Ma di terribile non ci sono solo i clamorosi sbagli della terna, pure il comportamento di gran parte dei giocatori biancocelesti, intenti in una continua caccia all’uomo nei confronti di Ilicic, picchiato duro, sempre con calci sugli stinchi, almeno in otto occasioni, dimezzando in questo modo scorretto la forza del campione atalantino perché le botte fanno male, si sentono sulle gambe e, giocoforza, diminuiscono il rendimento del calciatore preso a legnate. C’è il telecronista, Rimedio, sfacciatamente di parte, emozionato ed entusiasta ad ogni azione dei biancocelesti, e non si fa se si lavora per una tivù di Stato, pagata con i soldi dei contribuenti, che sono anche bergamaschi.

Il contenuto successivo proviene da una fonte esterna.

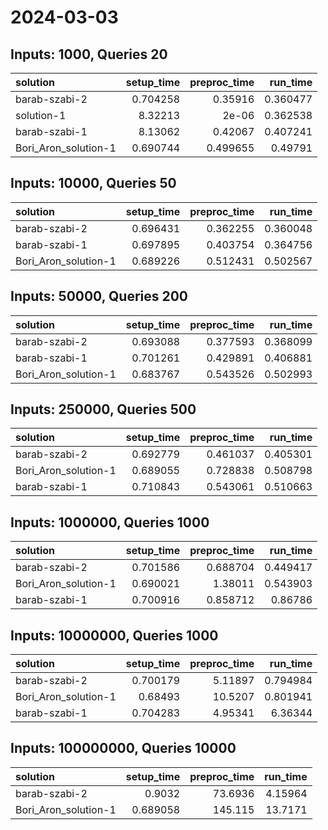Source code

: # 2024-03-03

## Inputs: 1000, Queries 20

| solution             |   setup_time |   preproc_time |   run_time |
|:---------------------|-------------:|---------------:|-----------:|
| barab-szabi-2        |     0.704258 |       0.35916  |   0.360477 |
| solution-1           |     8.32213  |       2e-06    |   0.362538 |
| barab-szabi-1        |     8.13062  |       0.42067  |   0.407241 |
| Bori_Aron_solution-1 |     0.690744 |       0.499655 |   0.49791  |

## Inputs: 10000, Queries 50

| solution             |   setup_time |   preproc_time |   run_time |
|:---------------------|-------------:|---------------:|-----------:|
| barab-szabi-2        |     0.696431 |       0.362255 |   0.360048 |
| barab-szabi-1        |     0.697895 |       0.403754 |   0.364756 |
| Bori_Aron_solution-1 |     0.689226 |       0.512431 |   0.502567 |

## Inputs: 50000, Queries 200

| solution             |   setup_time |   preproc_time |   run_time |
|:---------------------|-------------:|---------------:|-----------:|
| barab-szabi-2        |     0.693088 |       0.377593 |   0.368099 |
| barab-szabi-1        |     0.701261 |       0.429891 |   0.406881 |
| Bori_Aron_solution-1 |     0.683767 |       0.543526 |   0.502993 |

## Inputs: 250000, Queries 500

| solution             |   setup_time |   preproc_time |   run_time |
|:---------------------|-------------:|---------------:|-----------:|
| barab-szabi-2        |     0.692779 |       0.461037 |   0.405301 |
| Bori_Aron_solution-1 |     0.689055 |       0.728838 |   0.508798 |
| barab-szabi-1        |     0.710843 |       0.543061 |   0.510663 |

## Inputs: 1000000, Queries 1000

| solution             |   setup_time |   preproc_time |   run_time |
|:---------------------|-------------:|---------------:|-----------:|
| barab-szabi-2        |     0.701586 |       0.688704 |   0.449417 |
| Bori_Aron_solution-1 |     0.690021 |       1.38011  |   0.543903 |
| barab-szabi-1        |     0.700916 |       0.858712 |   0.86786  |

## Inputs: 10000000, Queries 1000

| solution             |   setup_time |   preproc_time |   run_time |
|:---------------------|-------------:|---------------:|-----------:|
| barab-szabi-2        |     0.700179 |        5.11897 |   0.794984 |
| Bori_Aron_solution-1 |     0.68493  |       10.5207  |   0.801941 |
| barab-szabi-1        |     0.704283 |        4.95341 |   6.36344  |

## Inputs: 100000000, Queries 10000

| solution             |   setup_time |   preproc_time |   run_time |
|:---------------------|-------------:|---------------:|-----------:|
| barab-szabi-2        |     0.9032   |        73.6936 |    4.15964 |
| Bori_Aron_solution-1 |     0.689058 |       145.115  |   13.7171  |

C’è pure che ha vinto e festeggiato una dirigenza che ha un presidente, Lotito, che nel momento della celebrazione va a dire al suo mister: “Ho mandato affanculo Gasperini”. Col tecnico, Inzaghi, che gli risponde: “Hai fatto bene”. Qui ogni commento è superfluo, teniamoci stretti Percassi e Gasperini, due giganti, che mai e poi mai, nel momento della festa, si sarebbero lasciati andare a frasi del genere.
Ci fosse un dio del pallone, la finale avrebbe avuto tutt’altro esito, ma non c’è, a riprova che in Italia spesso succede che non vincano i migliori. Ora serve una profonda riflessione sullo stato del nostro pallone, che ieri ha toccato il suo punto più basso.